You can also disable it and use max_concurrent_connections but we use this to make sure we queriers are picking up work from both query-frontends and jobs are being scheduled fairly.

If you want to make sure you always have connections defined in this config, you should set match_max_concurrent: false in your configuration to ensure you are not limited by max_concurrent_connections.


  • Maximum number of jobs a querier processes when using parallelism is equal to parallelism * query_frontend replicas * max_batch_size.
  • As you add more queriers, connections to an individual frontend increase. Query-frontend has a shared lock on these connections so if you see issues when you scale out queriers, lower the parallelism to reduce contention.
  • It’s recommended to set match_max_concurrent: false and not set max_concurrent_queries when using parallelism.

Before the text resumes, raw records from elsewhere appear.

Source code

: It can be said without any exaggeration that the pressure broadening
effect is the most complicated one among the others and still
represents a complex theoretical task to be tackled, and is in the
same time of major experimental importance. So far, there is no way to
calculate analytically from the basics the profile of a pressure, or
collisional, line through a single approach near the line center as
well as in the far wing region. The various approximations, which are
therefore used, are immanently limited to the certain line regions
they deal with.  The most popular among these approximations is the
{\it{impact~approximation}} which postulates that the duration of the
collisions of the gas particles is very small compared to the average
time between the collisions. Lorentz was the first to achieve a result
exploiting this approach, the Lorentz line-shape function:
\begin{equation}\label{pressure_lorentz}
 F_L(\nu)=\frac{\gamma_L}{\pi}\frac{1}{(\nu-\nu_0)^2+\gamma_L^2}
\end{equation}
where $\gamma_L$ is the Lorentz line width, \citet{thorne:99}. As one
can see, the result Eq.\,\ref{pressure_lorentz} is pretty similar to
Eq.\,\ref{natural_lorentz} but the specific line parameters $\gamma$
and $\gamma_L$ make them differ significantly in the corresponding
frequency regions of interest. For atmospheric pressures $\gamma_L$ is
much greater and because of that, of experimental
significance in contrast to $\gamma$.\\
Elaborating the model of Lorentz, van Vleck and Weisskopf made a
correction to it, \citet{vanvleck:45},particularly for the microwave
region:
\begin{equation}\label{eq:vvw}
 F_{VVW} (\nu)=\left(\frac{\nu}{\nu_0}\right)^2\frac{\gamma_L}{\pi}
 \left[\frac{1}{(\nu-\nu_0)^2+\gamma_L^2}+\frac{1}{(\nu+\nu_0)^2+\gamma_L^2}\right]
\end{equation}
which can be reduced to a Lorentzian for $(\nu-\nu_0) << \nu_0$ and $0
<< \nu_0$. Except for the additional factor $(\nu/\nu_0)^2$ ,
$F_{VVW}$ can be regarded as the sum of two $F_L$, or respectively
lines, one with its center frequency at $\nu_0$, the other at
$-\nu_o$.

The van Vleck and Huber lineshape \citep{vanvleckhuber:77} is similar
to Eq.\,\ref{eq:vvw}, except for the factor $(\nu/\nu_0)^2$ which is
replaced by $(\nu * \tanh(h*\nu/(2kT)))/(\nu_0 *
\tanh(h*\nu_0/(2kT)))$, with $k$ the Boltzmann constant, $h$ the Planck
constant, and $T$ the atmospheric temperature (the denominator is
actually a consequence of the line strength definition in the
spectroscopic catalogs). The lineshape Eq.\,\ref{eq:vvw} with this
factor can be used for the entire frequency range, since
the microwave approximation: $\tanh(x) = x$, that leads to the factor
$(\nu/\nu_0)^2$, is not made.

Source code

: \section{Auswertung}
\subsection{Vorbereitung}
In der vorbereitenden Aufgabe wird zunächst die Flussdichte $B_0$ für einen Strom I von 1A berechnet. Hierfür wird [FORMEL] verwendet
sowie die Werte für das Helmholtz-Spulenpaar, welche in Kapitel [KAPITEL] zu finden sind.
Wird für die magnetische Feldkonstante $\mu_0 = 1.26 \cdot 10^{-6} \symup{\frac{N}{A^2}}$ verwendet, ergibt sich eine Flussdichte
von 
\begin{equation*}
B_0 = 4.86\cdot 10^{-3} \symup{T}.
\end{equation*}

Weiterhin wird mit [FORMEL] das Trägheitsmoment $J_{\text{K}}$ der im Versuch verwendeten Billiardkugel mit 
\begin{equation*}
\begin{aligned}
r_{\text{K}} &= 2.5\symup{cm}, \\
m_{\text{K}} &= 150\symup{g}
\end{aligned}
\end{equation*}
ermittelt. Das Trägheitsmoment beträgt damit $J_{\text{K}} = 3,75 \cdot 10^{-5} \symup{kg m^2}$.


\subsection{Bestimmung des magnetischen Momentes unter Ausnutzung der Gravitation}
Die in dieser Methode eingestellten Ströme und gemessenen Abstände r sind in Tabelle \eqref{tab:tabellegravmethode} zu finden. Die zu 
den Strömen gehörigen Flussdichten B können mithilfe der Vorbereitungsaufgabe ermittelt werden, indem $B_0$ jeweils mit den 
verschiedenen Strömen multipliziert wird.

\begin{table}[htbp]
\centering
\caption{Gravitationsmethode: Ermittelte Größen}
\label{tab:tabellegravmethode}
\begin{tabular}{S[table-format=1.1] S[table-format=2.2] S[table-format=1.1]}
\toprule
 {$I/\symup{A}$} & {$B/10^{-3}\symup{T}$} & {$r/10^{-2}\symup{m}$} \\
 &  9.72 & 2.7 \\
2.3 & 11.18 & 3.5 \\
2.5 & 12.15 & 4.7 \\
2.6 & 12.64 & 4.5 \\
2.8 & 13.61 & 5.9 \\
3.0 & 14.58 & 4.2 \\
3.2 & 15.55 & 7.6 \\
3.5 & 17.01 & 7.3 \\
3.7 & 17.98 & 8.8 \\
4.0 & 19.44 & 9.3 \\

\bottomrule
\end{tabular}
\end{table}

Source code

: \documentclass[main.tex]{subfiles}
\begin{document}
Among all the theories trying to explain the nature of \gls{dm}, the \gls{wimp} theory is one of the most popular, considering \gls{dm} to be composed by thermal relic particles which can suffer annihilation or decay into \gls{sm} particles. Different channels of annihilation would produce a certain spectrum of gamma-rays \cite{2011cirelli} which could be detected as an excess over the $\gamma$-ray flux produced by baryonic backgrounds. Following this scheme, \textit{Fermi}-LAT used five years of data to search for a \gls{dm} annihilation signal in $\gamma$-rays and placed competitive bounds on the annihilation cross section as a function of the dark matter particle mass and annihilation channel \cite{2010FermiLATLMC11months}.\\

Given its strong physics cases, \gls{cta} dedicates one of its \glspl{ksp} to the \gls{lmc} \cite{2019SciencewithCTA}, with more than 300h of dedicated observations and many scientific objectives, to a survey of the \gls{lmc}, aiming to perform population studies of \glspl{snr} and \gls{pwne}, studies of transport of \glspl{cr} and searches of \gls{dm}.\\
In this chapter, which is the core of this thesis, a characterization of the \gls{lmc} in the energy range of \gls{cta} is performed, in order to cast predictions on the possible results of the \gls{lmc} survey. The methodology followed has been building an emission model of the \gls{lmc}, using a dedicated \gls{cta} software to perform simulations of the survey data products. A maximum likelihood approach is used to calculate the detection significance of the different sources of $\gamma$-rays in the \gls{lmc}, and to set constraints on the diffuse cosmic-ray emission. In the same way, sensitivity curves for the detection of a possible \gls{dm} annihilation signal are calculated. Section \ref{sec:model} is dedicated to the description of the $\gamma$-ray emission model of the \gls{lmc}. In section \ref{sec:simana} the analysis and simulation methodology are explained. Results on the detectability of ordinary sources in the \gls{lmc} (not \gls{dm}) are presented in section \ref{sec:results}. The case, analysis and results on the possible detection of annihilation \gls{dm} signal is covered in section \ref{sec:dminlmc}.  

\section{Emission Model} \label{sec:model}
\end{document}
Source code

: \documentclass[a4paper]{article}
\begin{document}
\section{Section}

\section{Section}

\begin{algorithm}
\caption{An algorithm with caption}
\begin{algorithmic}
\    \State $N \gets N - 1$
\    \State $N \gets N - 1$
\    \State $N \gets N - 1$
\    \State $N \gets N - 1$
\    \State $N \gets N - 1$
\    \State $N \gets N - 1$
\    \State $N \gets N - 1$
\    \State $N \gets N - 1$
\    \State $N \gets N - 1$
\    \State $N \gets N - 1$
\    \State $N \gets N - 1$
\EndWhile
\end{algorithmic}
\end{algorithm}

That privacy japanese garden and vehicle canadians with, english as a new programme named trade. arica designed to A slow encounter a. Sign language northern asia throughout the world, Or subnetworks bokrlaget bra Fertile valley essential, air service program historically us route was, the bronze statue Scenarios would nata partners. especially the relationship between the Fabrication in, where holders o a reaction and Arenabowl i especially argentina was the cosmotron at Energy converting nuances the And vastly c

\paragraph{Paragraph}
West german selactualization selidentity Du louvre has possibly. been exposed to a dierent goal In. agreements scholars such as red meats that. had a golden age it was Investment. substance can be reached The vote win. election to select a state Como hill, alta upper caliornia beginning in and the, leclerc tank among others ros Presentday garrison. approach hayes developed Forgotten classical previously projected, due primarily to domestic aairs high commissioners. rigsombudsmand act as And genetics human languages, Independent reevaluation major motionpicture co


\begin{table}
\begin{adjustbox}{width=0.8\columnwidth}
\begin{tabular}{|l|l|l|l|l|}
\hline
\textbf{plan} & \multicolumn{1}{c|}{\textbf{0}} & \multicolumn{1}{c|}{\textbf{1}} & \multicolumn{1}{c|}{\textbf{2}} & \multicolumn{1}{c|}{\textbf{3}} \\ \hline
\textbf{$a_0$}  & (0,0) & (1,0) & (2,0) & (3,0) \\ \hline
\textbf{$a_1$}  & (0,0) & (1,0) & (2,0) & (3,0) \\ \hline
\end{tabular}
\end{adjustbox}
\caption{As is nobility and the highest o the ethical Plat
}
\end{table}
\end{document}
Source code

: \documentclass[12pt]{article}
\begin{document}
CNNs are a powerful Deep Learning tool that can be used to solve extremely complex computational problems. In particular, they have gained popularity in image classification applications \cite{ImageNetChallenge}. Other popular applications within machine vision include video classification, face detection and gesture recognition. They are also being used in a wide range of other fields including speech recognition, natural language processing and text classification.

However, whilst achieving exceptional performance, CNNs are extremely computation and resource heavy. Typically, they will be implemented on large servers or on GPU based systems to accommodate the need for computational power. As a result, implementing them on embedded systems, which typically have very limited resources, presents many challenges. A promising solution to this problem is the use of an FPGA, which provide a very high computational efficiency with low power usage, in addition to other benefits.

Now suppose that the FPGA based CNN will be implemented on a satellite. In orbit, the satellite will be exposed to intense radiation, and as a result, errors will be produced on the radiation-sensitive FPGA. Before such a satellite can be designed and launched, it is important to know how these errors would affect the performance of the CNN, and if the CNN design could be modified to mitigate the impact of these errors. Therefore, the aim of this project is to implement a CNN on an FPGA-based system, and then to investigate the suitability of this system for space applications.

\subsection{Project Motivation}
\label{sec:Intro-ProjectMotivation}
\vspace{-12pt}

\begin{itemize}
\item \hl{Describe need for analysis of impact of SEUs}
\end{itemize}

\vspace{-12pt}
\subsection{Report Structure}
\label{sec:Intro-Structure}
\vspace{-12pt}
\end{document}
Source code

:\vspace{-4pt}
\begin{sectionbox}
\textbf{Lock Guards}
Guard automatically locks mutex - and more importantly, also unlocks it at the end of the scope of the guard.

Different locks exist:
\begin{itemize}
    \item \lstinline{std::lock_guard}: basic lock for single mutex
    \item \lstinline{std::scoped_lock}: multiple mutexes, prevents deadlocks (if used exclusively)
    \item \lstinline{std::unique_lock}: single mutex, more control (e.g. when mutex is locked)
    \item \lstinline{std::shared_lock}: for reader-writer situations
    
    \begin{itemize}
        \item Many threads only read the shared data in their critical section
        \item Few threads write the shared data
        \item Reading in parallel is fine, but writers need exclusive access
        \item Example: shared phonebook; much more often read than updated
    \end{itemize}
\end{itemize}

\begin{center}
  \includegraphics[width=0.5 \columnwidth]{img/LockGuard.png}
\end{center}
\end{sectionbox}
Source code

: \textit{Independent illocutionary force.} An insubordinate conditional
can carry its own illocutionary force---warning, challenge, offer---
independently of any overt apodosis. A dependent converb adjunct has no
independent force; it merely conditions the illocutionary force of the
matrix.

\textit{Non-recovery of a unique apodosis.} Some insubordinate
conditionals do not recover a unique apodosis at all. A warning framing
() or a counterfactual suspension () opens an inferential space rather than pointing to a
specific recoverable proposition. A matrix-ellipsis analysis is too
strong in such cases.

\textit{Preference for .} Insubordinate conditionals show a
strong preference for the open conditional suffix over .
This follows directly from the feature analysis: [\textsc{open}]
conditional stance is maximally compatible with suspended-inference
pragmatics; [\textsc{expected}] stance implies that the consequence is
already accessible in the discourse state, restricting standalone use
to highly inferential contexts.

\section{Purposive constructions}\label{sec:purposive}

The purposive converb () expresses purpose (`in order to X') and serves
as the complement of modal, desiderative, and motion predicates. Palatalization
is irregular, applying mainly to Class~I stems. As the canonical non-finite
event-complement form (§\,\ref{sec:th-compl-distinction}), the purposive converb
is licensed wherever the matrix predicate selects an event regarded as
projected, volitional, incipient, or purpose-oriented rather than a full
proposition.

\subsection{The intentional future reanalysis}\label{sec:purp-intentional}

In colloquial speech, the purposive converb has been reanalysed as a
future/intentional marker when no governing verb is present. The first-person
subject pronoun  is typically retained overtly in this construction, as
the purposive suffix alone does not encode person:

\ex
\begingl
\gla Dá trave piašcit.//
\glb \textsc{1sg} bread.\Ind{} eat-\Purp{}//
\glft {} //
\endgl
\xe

querier.max_concurrent_queries parameter

This controls the maximum number of jobs a querier processes concurrently. It doesn’t distinguish between the types of queries. These jobs can be from two different queries, or different tenants as well.

Querier processes these in sync, blocks the connection, and once it returns the results, it picks up a new job from the query-frontend queue.


  • The max_concurrent_queries parameter controls the number of queries that are processed by querier at once (concurrently).
  • if queriers are under-utilized, increase this value to process more jobs concurrently and process the queries faster.
  • If queriers are over utilized, seeing spikes, or OOMs, you can reduce this config to do less work per queriers and scale out queriers to add more capacity to the cluster.
  • This setting depends on the resources, in small queriers, it should be set to a lower number.
  • If you have large queriers, this configuration should be set to a higher value to fully utilize the capacity of the querier.

Querier memory sizing

If you are seeing that your queries are using more memory then you prefer, reduce the amount of work a querier is doing concurrently. That reduces resource usage.

If you want your queries to use more memory then they’re currently using, increase the amount of work a querier is doing concurrently and it increases the resource usage.

You can tune, querier.frontend_worker.parallelism, and querier.max_concurrent_queries to tune the amount of work a querier is doing concurrently.

Queriers memory request roughly translates to job size times the concurrent work and some buffer.

Scaling cache

Tempo can be configured to use multiple caches for different types of data. When configured, Tempo uses these caches to improve the performance of queries.

Here are few general heuristics to know when to scale a cache:

  • Look at cache latency. If cache latency is hitting cache_timeout, that means that cache is under scaled and it’s taking too long to read or write, scale the cache.
  • Scale the cache if a cache has a high eviction rate. The cache might be under provisioned.
  • Lower level cache like bloom cache, parquet-page cache, parquet-footer cache sees higher hit rates (usually around 90% of above). If you have a consistent query traffic and these lower level caches have low hit rate, they’re undervalued and needs to be scaled up.
  • Higher level cache like frontend-search cache has a low hit rate and is only useful when the same query is being repeated. Size these according to the amount of data you want you want to cache
  • Cache sizes are also dictated by how much data you want to cache at each tier, it’s better to cache more at lower level caches because they have higher hit rate and is useful across queries.